Voilà ce que me confie une vendeuse, d’un ton blasé…
Celle-ci, triathlète amateur, pratiquante à un haut niveau, s’entraine chaque matin à l’aube, avant de prendre son poste en magasin.
Par cette formule lapidaire elle m’exprime que sa « vraie vie » est sa pratique sportive et que son emploi en magasin lui est très secondaire ; elle vient y chercher une couverture sociale, la garantie d’un CDI et un revenu alimentaire…

J’apprécie sa franchise tout en déplorant sa démotivation implicite…
Que les journées doivent lui sembler longues !
Me revient la citation de l’écrivain Romain Guilleaumes « Il faut travailler pour vivre, non vivre pour travailler » que mettent en avant ceux qui veulent se garder de se faire dévorer par leur travail (mais aussi parfois se justifier de leur peu d’investissement dans leur travail !…).
Il me semble que considérer sa « véritable journée » achevée lorsque démarre sa journée de travail, c’est aller encore au-delà, vers un « travailler sans vivre », dans une attitude d’indifférence, d’absence d’engagement professionnel.
C’est être là sans être présent, par besoin, par nécessité mais sans envie ni plaisir.

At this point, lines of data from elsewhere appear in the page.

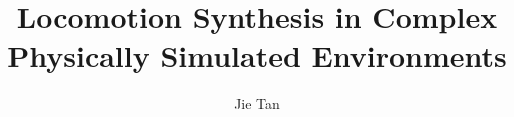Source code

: \documentclass{gatech-thesis}
\title{Locomotion Synthesis in Complex Physically Simulated Environments}
\author{Jie Tan}
\begin{document}

%
\begin{preliminary}
\begin{acknowledgements}

\end{acknowledgements}
%
\contents
%
\begin{summary}

\end{summary}
\end{preliminary}
%







\appendix

\begin{postliminary}
\end{postliminary}
\end{document}
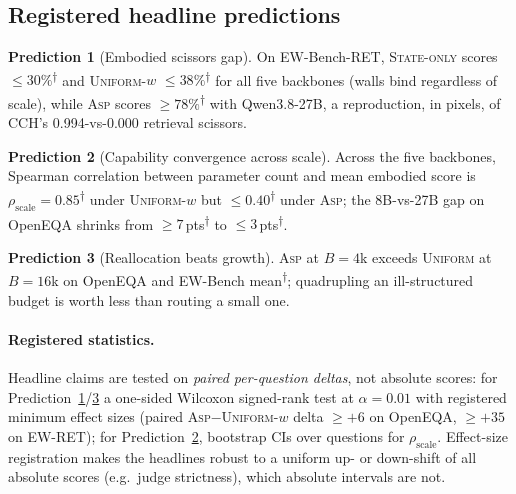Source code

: \documentclass[10pt]{article}
\theoremstyle{definition}
\newtheorem{prediction}{Prediction}
\theoremstyle{plain}
\newcommand{\pred}{\textsuperscript{\textcolor{cpred}{$\dagger$}}}
\newcommand{\ASP}{\textsc{Asp}}
\begin{document}
\subsection{Registered headline predictions}
\begin{prediction}[Embodied scissors gap]\label{prd:scissors}
On EW-Bench-RET, \textsc{State-only} scores $\le 30\%$\pred{} and \textsc{Uniform-}$w$ $\le 38\%$\pred{} for all five backbones (walls bind regardless of scale), while \ASP{} scores $\ge 78\%$\pred{} with Qwen3.8-27B, a reproduction, in pixels, of CCH's 0.994-vs-0.000 retrieval scissors.
\end{prediction}
\begin{prediction}[Capability convergence across scale]\label{prd:conv}
Across the five backbones, Spearman correlation between parameter count and mean embodied score is $\rho_{\mathrm{scale}}=0.85$\pred{} under \textsc{Uniform-}$w$ but $\le 0.40$\pred{} under \ASP{}; the 8B-vs-27B gap on OpenEQA shrinks from $\ge 7$\,pts\pred{} to $\le 3$\,pts\pred{}.
\end{prediction}
\begin{prediction}[Reallocation beats growth]\label{prd:budget}
\ASP{} at $B{=}4$k exceeds \textsc{Uniform} at $B{=}16$k on OpenEQA and EW-Bench mean\pred{}; quadrupling an ill-structured budget is worth less than routing a small one.
\end{prediction}

\paragraph{Registered statistics.} Headline claims are tested on \emph{paired per-question deltas}, not absolute scores: for Prediction~\ref{prd:scissors}/\ref{prd:budget} a one-sided Wilcoxon signed-rank test at $\alpha{=}0.01$ with registered minimum effect sizes (paired \ASP{}$-$\textsc{Uniform-}$w$ delta $\ge{+}6$ on OpenEQA, $\ge{+}35$ on EW-RET); for Prediction~\ref{prd:conv}, bootstrap CIs over questions for $\rho_{\mathrm{scale}}$. Effect-size registration makes the headlines robust to a uniform up- or down-shift of all absolute scores (e.g.\ judge strictness), which absolute intervals are not.
\end{document}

Cela pose la question centrale du bonheur au travail, idéalisée dans la formule de Confusius « Choisis un travail que tu aimes, et tu n’auras pas à travailler un seul jour dans ta vie »… Cette citation semble positive au premier abord, mais elle entérine une définition négative du travail par nature - comme selon son étymologie latine (contestée) de l’instrument de torture « tripalium ».
Difficile en portant un tel regard de principe sur son travail d’y trouver un moyen de s’accomplir, une force créatrice, voire une contribution à l’œuvre commune.

Par ailleurs je me mets à la place du manager de cette vendeuse : quels leviers activer pour l’animer dans sa fonction ?
Les seules motivations qu’elle affiche sont froides, rationnelles et très utilitaires. Si je me réfère au modèle éclairant des motivations SONCAS, elle exprime un besoin de « sécurité » (le contrat de travail) et un besoin d’« argent » (la rémunération). C’est légitime, vital, respectable… mais vite limité.
Une piste serait de fonctionner par analogie, en faisant vibrer au travail les valeurs qu’elle développe dans le sport : la compétition, la gagne, le dépassement de soi…
Et si trouver un peu de passion dans son travail pouvait la conduire à vivre réellement deux journées en une : l’une sportive et l’autre professionnelle ?!